INPUT:
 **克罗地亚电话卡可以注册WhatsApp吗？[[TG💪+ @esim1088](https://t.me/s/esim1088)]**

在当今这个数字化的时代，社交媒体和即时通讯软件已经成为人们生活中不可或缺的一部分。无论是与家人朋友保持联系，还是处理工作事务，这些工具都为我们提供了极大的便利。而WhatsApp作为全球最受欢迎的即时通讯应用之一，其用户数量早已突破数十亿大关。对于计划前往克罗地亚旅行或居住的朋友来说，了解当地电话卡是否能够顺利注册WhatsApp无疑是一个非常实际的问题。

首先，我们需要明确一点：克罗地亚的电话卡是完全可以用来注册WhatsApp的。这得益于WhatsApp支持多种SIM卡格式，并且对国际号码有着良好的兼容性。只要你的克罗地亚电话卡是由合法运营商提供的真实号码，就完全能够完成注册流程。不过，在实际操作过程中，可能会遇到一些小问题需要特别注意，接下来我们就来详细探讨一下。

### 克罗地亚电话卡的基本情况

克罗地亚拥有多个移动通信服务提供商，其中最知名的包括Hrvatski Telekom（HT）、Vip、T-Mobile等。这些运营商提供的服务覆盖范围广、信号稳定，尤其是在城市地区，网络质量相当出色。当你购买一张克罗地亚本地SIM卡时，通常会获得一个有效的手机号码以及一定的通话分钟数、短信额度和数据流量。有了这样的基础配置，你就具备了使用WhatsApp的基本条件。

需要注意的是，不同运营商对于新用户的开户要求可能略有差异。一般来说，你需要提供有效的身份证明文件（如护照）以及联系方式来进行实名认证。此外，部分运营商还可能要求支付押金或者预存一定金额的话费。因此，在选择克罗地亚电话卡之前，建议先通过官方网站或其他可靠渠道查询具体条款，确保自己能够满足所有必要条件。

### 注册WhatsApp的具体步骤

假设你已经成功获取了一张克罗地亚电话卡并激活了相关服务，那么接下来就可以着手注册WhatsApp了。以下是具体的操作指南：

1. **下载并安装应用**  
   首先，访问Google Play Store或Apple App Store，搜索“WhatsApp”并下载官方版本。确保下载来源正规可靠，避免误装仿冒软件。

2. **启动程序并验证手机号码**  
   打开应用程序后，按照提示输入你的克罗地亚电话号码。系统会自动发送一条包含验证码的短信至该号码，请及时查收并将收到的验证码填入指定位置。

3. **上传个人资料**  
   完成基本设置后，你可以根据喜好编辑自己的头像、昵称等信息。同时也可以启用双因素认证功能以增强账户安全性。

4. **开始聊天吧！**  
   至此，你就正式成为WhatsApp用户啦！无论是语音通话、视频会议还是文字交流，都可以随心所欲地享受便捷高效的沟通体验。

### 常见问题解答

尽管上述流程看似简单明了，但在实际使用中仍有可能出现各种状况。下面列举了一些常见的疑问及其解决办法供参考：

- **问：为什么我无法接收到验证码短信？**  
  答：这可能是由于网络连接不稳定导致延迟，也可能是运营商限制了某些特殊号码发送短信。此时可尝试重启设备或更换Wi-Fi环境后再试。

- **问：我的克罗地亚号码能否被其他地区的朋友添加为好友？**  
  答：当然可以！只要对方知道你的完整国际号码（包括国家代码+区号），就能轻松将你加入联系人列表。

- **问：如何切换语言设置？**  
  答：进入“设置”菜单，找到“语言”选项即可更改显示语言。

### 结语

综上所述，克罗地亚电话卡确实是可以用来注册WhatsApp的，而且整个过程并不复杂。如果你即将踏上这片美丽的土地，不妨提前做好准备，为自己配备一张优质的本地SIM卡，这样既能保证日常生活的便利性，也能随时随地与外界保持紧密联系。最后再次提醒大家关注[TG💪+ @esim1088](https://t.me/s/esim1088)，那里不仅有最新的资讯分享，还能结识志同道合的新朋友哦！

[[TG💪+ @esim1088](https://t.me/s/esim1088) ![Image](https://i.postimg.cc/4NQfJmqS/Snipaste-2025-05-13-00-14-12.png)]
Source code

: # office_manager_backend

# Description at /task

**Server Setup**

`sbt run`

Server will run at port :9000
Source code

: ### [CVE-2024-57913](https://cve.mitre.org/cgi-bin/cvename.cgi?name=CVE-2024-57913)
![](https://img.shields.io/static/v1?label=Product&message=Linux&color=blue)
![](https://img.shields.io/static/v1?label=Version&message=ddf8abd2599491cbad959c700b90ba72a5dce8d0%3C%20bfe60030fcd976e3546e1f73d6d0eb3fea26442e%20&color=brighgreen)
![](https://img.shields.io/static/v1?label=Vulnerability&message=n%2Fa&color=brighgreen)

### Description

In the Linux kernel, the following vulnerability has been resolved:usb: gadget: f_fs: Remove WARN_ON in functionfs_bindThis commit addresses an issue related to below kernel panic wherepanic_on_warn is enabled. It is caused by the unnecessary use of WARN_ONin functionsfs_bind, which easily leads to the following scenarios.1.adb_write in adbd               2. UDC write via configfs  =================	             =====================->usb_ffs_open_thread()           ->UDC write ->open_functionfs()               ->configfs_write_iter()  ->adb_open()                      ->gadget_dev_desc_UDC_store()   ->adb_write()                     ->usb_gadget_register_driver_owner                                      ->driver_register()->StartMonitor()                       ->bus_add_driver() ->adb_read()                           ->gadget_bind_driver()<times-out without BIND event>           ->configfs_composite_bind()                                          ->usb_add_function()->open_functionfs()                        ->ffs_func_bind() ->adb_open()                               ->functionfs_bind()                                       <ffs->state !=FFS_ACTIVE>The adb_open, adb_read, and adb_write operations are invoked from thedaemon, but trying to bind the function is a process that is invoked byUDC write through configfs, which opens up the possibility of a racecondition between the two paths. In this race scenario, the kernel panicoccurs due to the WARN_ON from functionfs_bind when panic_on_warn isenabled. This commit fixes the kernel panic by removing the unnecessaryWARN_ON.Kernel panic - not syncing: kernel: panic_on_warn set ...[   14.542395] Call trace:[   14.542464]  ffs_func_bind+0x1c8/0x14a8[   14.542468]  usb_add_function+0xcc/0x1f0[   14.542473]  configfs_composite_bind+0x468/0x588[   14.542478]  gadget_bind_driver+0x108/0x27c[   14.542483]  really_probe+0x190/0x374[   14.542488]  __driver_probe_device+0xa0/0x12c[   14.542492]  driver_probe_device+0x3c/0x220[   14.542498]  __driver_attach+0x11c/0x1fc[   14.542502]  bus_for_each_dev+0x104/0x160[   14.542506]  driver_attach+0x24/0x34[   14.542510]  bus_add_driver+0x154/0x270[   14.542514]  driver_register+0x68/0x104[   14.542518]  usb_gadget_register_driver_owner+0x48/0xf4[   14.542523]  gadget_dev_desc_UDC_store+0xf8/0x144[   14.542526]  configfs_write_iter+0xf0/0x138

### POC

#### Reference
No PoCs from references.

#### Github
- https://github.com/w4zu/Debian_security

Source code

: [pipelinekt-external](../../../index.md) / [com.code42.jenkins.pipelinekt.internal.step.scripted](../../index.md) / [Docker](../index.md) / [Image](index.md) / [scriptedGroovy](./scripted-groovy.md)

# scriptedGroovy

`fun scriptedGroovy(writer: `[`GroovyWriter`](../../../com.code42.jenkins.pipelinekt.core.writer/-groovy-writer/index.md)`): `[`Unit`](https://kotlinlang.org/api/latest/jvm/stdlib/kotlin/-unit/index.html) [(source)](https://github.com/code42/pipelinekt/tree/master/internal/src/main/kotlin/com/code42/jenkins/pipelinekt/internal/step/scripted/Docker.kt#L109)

WHAT TO DO: Transcribe the lines above between the line holding "首先，我们需要明确一点：克罗" and the line holding "### 克罗地亚电话卡的基本情况", inclusive, exactly as they stand and with nothing added.

ANSWER SECTION:
首先，我们需要明确一点：克罗地亚的电话卡是完全可以用来注册WhatsApp的。这得益于WhatsApp支持多种SIM卡格式，并且对国际号码有着良好的兼容性。只要你的克罗地亚电话卡是由合法运营商提供的真实号码，就完全能够完成注册流程。不过，在实际操作过程中，可能会遇到一些小问题需要特别注意，接下来我们就来详细探讨一下。

### 克罗地亚电话卡的基本情况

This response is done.